第32話 コウモリ野郎
暗転した望遠晶を叩く。
『っ、エル!』
応答はない。
「……バカな」
何でもいい、何か反応を──
「──────っくそ」
ちらちらと業火が望遠晶に映り込む。
これは……?
次の瞬間、暗闇が縦に割れて激しく映像が揺れる。
視線の先には眼光鋭くこちらを睨み付けるレイス。
「脱出……したのか。はは……っ」
何を焦っているんだ俺は……。
返事がなくとも通信が繋がっている時点でエルは生きているというのに、くそ、過敏になり過ぎだ。
『総司令殿ッ、案ずるな。魔物に呑み込まれただけだ』
『……異常事態だがな、それ』
レイスが魔物を使役したという紛れもない証拠だ。
前例の無い事態は尚も進行する。
「流石に強いね、でも──」
彼がすり潰すように両掌を合わせる。
するとエルの両サイドの大地に溜まっていた雨が一斉に魔物と化し、物量で襲いかかってくる。
「ッ、これしき!!」
エルの炎が火力を増す。
天を焦がさんと火柱が立ち昇り、彼女を中心として一気に魔物を天に還す。
そう、
──エルの炎を消化するかのごとく、雨と魔物が降り注ぐ。
「ぅ、がぁああああああ!!!!!!」
もはやエルにレイスの相手をする余裕はない。
無限の牢獄に囚われ、ひたすら魔物を殺すのみ。
「……
勝負は決した。
そう言わんばかりにレイスは剣を拾い鞘に納め、虚空に問いかける。
「これが僕に与えられた力の一端だ。この世界において唯一絶対の支配的な力」
彼は完全に俺を認識し語りかけている。
その視線が真っ直ぐ俺を捉えている。
「確実に魔王を殺せる。

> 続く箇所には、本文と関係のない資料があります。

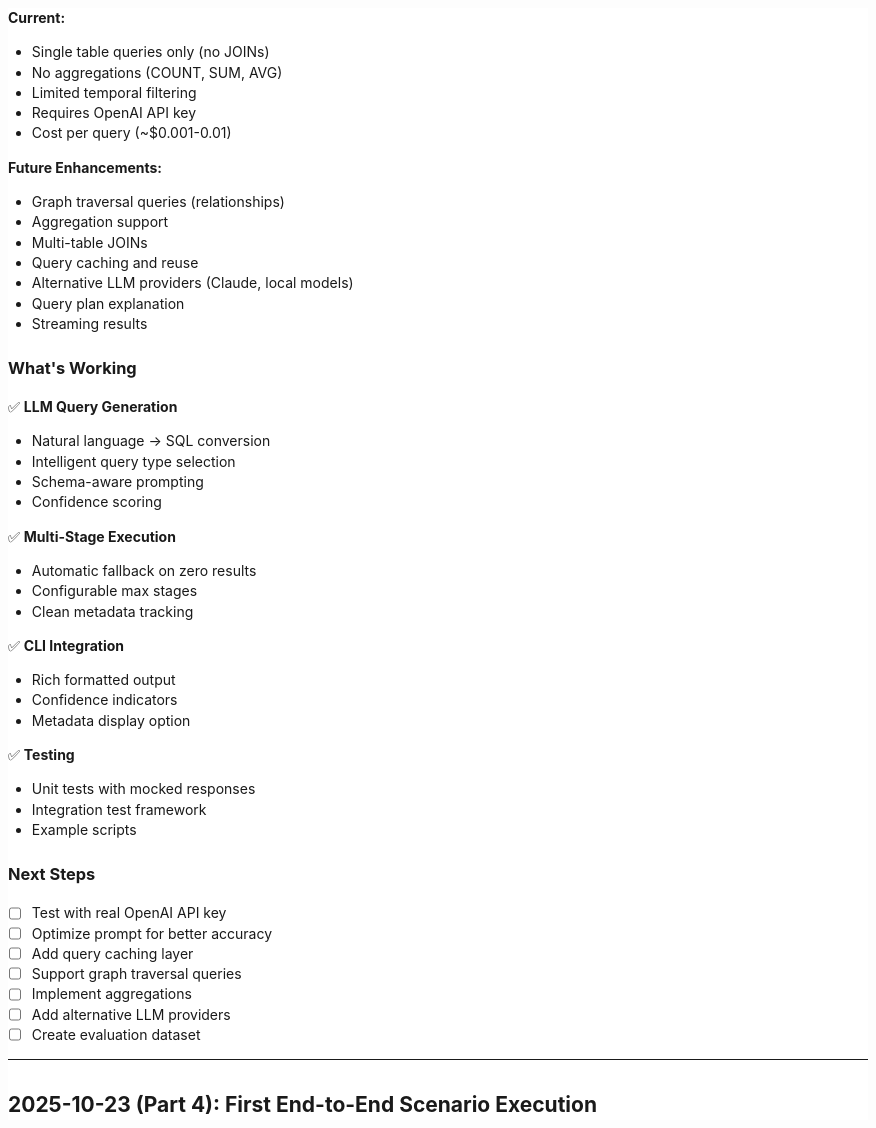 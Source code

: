 **Current:**
- Single table queries only (no JOINs)
- No aggregations (COUNT, SUM, AVG)
- Limited temporal filtering
- Requires OpenAI API key
- Cost per query (~$0.001-0.01)

**Future Enhancements:**
- Graph traversal queries (relationships)
- Aggregation support
- Multi-table JOINs
- Query caching and reuse
- Alternative LLM providers (Claude, local models)
- Query plan explanation
- Streaming results

### What's Working

✅ **LLM Query Generation**
- Natural language → SQL conversion
- Intelligent query type selection
- Schema-aware prompting
- Confidence scoring

✅ **Multi-Stage Execution**
- Automatic fallback on zero results
- Configurable max stages
- Clean metadata tracking

✅ **CLI Integration**
- Rich formatted output
- Confidence indicators
- Metadata display option

✅ **Testing**
- Unit tests with mocked responses
- Integration test framework
- Example scripts

### Next Steps

- [ ] Test with real OpenAI API key
- [ ] Optimize prompt for better accuracy
- [ ] Add query caching layer
- [ ] Support graph traversal queries
- [ ] Implement aggregations
- [ ] Add alternative LLM providers
- [ ] Create evaluation dataset

---

## 2025-10-23 (Part 4): First End-to-End Scenario Execution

君の力を借りる必要すら、本当はない」
スパイである俺の力が必要ないと、レイスはそう言っている。
確かにそれは間違っちゃいない。
アリアを殺すための手段が他にあるのなら、固執することもないからな。
「でもまあ、そっちの方が確実だから、その気があるなら手伝って欲しいんだけど……どうかな?」
…………この男は。
「……さて、それはそれとして今から彼女は死ぬよ。本来は僕に敗れるはずないのに」
俺と同じだ。
「君のやり方は中途半端だ。全てを知っているのに大胆に動かない。リムちゃんとのアレ、何さマジで。もしかして魔族と人族、両方を救おうなんて考えちゃったのかな」
レイスを騙る何者かは再び剣を抜き、光の魔力を刀身に纏わせる。
これを受けて俺は副官に現場を預ける指示を出す。
「シナリオの破壊ってのは、こうやるのさ」
カリュオーンを抜き、転移魔法を行使する。
異空間の中、剣を振るい──世界が切り替わる瞬間、白と黒の光が爆ぜた。
周囲の雨が弾け飛び、何もない静かな世界でレイスと鍔迫り合う。
互いの息が掛かるほどの至近距離で視線をぶつけ合い、ここから数度剣を交わす。
上段、中段、下段と確かめるようにして剣をぶつけ、反発するようにして互いに距離をとる。
一瞬の弛緩。
これを破ったのは、レイスの嘲笑だった。